A short summary of the scientific case against the existence of “repressed memory” appears in the Canadian Journal of Psychiatry for November 2005 (Vol. 50, pp. 817-822, and here). The author is Harvard psychology professor Richard J. McNally. He wrote on the subject at book length in Remembering Trauma(Belknap Press, Harvard University Press, Cambridge 2003).
The article provides a succinct review of the evidence that people do not repress memories of their most horrific experiences—that is, they do not lose awareness of those experiences via psychic mechanisms such as repression or dissociation. Through its footnotes the article facilitates in-depth exploration of the relevant science.
Among the article’s points:
Memory does not operate like a video archive. When we remember something, we reconstruct the event from elements distributed throughout the brain. No memory is ever frozen and immune to change over time.
Thus it is misleading to say that a person with Post-Traumatic Stress Disorder—whether due to childhood sex abuse, military combat, or some other trauma—has “flashbacks.” “The notion of a timeless, inflexible, photographic replay flies in the face of what we know about the dynamics of the brain,” Prof. McNally says.
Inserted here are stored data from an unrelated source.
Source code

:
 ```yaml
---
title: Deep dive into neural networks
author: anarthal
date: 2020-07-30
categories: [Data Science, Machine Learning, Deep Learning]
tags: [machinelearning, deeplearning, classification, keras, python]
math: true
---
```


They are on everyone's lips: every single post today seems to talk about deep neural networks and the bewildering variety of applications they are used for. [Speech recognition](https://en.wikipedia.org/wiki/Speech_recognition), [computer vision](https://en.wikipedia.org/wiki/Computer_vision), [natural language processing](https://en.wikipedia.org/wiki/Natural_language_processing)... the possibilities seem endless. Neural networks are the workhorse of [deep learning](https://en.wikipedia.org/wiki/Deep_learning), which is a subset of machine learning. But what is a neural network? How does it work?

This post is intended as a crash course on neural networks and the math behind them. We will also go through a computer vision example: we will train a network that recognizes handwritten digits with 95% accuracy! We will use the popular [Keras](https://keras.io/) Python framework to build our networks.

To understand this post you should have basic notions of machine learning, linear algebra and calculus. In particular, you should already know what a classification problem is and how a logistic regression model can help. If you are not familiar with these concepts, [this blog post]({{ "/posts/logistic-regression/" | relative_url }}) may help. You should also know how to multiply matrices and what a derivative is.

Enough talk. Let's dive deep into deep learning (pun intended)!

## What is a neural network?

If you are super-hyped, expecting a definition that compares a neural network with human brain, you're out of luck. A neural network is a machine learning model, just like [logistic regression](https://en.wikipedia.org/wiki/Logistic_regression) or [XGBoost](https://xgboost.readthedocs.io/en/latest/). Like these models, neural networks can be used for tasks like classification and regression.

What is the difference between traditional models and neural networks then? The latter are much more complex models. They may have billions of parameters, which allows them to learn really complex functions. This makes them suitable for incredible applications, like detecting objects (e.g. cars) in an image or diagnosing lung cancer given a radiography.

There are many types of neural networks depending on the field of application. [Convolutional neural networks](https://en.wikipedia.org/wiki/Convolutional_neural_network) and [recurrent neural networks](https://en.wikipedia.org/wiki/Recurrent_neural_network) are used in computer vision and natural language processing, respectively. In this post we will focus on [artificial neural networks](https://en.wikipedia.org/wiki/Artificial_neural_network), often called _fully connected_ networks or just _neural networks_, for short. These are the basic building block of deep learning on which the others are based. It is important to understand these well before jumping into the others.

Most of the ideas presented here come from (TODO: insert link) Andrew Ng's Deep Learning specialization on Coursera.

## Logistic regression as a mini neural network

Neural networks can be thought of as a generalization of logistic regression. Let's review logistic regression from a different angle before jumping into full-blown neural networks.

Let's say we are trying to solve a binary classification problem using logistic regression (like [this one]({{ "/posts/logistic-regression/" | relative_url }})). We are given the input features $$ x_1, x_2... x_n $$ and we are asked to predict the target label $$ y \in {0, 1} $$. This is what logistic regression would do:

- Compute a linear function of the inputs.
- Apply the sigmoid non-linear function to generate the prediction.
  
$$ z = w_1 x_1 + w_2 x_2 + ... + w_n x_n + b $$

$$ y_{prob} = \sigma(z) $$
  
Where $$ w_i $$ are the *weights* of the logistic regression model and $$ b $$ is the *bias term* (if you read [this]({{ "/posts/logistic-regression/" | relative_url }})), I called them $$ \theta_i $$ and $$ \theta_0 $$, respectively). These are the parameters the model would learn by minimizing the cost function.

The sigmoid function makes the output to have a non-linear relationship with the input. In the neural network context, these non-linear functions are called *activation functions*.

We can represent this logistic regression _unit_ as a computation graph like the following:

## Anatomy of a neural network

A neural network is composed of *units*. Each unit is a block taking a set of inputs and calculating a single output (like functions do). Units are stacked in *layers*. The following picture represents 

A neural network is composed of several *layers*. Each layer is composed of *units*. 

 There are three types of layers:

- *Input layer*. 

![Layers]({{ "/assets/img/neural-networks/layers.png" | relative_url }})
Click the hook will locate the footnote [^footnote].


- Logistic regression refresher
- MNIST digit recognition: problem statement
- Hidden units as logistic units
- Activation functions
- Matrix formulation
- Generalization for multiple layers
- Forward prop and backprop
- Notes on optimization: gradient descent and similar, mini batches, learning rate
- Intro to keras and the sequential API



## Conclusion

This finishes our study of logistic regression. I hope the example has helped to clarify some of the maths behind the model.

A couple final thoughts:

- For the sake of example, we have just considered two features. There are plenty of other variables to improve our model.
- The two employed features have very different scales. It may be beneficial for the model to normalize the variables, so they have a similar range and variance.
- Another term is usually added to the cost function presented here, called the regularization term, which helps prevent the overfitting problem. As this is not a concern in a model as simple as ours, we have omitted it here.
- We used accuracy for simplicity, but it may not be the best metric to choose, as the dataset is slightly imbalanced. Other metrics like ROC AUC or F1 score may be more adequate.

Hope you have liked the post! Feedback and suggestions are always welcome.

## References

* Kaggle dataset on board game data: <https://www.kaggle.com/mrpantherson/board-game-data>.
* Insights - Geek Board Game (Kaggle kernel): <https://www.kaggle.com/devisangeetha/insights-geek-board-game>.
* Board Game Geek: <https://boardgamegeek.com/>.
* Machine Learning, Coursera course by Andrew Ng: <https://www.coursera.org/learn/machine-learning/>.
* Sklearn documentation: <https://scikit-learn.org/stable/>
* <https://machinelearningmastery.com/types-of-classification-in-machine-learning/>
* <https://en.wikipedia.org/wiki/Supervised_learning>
For some persons, a false memory of horrific trauma can produce a stronger emotional response than others have to true memories of severe trauma. Prof. McNally’s research group recruited individuals who said they had been abducted and traumatized by space aliens. The researchers had them listen to audiotaped scripts of their abduction trauma. Their responses were powerful, according to Prof. McNally:
The typical abductee was not suffering from psychosis, was characterized by a rich imagination, had a history of isolated sleep paralysis accompanied by hypnopompic (“upon awakening”) hallucinations of extraterrestrial intruders in the bedroom, and had undergone hypnotic memory recovery sessions in which detailed accounts of being medically and sexually probed on spaceships emerged. Exposure to their audiotaped “false memories” of trauma provoked marked subjective distress and psychophysiologic reactivity (for example, heart rate, skin conductance, and facial electromyographic activity). Strikingly, the degree of reactivity was greater than that exhibited by Vietnam veterans diagnosed with PTSD when they listened to audiotaped scripts of their war trauma.
Emotion is thus no proof of veracity.
One study cited by supporters of repressed memory theory concerns 38 children studied after watching lightning strike and kill a playmate. Two of the children had no memory of the event. Prof. McNally says this was because those two were also struck by the lightning, producing “organic amnesia.” Their loss of memory had a physical cause, not a psychic one.
Prof. McNally also distinguishes “not thinking about something for a long time” from having it blocked from consciousness by a psychic mechanism. He cites cases of people who think they forgot their abuse but who actually forgot remembering it:
Some individuals who believed they had not thought about their abuse for many years did, in fact, recall it, but then forgot that they had remembered it. These individuals were surprised when others told them that they previously discussed their abuse during the period when they thought the memories had never come to mind.
Also, when young children are molested, their lack of sexual awareness may prevent their feeling much distress. Years later, after puberty, something may bring the event back to mind—maybe the perpetrator comes back into the victim’s life—and the victim’s sexual maturity gives the memory a strong emotional content for the first time.
Prof. McNally calls “recovered memory therapy,” in which therapists work to uncover repressed memories, “arguably the most serious catastrophe to strike the mental health field since the lobotomy era.”